What is required:
Your answer must be the records below, repeated exactly, with every picture left out.

Data to use:

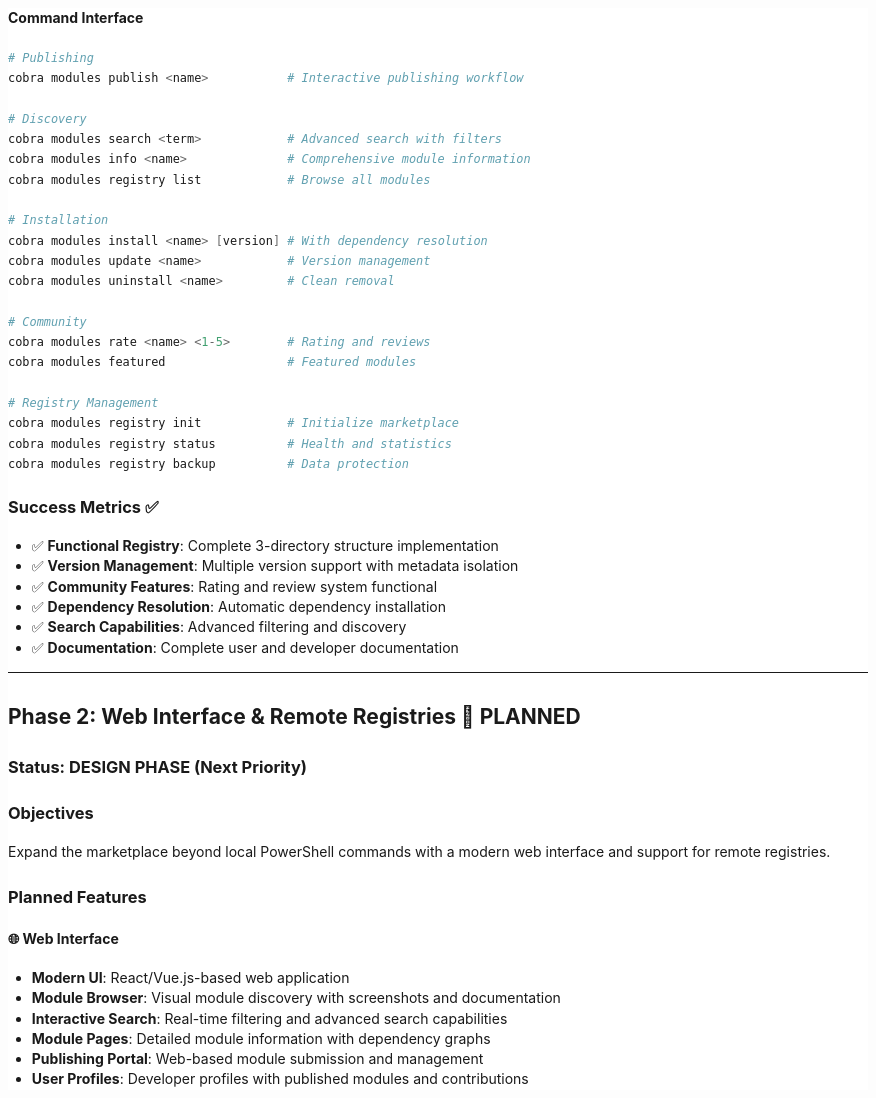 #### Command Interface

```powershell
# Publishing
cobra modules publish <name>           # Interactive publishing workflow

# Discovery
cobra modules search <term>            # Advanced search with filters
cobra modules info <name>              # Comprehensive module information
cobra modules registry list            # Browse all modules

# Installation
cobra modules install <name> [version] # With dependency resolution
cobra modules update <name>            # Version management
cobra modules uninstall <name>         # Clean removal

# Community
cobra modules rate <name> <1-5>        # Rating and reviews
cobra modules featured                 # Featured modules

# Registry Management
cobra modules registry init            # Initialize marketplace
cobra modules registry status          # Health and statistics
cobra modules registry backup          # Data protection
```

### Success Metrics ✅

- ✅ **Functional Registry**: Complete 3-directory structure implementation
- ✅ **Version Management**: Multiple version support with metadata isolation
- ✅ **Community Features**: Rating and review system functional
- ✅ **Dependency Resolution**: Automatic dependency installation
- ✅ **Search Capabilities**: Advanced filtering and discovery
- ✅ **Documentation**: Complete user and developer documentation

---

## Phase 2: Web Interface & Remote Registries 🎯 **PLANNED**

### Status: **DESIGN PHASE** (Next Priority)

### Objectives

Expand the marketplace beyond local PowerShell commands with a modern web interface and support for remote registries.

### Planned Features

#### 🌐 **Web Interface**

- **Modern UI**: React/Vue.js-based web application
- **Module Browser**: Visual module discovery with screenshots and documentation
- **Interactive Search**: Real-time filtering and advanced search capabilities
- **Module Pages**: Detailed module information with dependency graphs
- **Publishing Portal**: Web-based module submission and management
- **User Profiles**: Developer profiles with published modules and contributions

Reply to the task:
 #### Command Interface

```powershell
# Publishing
cobra modules publish <name>           # Interactive publishing workflow

# Discovery
cobra modules search <term>            # Advanced search with filters
cobra modules info <name>              # Comprehensive module information
cobra modules registry list            # Browse all modules

# Installation
cobra modules install <name> [version] # With dependency resolution
cobra modules update <name>            # Version management
cobra modules uninstall <name>         # Clean removal

# Community
cobra modules rate <name> <1-5>        # Rating and reviews
cobra modules featured                 # Featured modules

# Registry Management
cobra modules registry init            # Initialize marketplace
cobra modules registry status          # Health and statistics
cobra modules registry backup          # Data protection
```

### Success Metrics ✅

- ✅ **Functional Registry**: Complete 3-directory structure implementation
- ✅ **Version Management**: Multiple version support with metadata isolation
- ✅ **Community Features**: Rating and review system functional
- ✅ **Dependency Resolution**: Automatic dependency installation
- ✅ **Search Capabilities**: Advanced filtering and discovery
- ✅ **Documentation**: Complete user and developer documentation

---

## Phase 2: Web Interface & Remote Registries 🎯 **PLANNED**

### Status: **DESIGN PHASE** (Next Priority)

### Objectives

Expand the marketplace beyond local PowerShell commands with a modern web interface and support for remote registries.

### Planned Features

#### 🌐 **Web Interface**

- **Modern UI**: React/Vue.js-based web application
- **Module Browser**: Visual module discovery with screenshots and documentation
- **Interactive Search**: Real-time filtering and advanced search capabilities
- **Module Pages**: Detailed module information with dependency graphs
- **Publishing Portal**: Web-based module submission and management
- **User Profiles**: Developer profiles with published modules and contributions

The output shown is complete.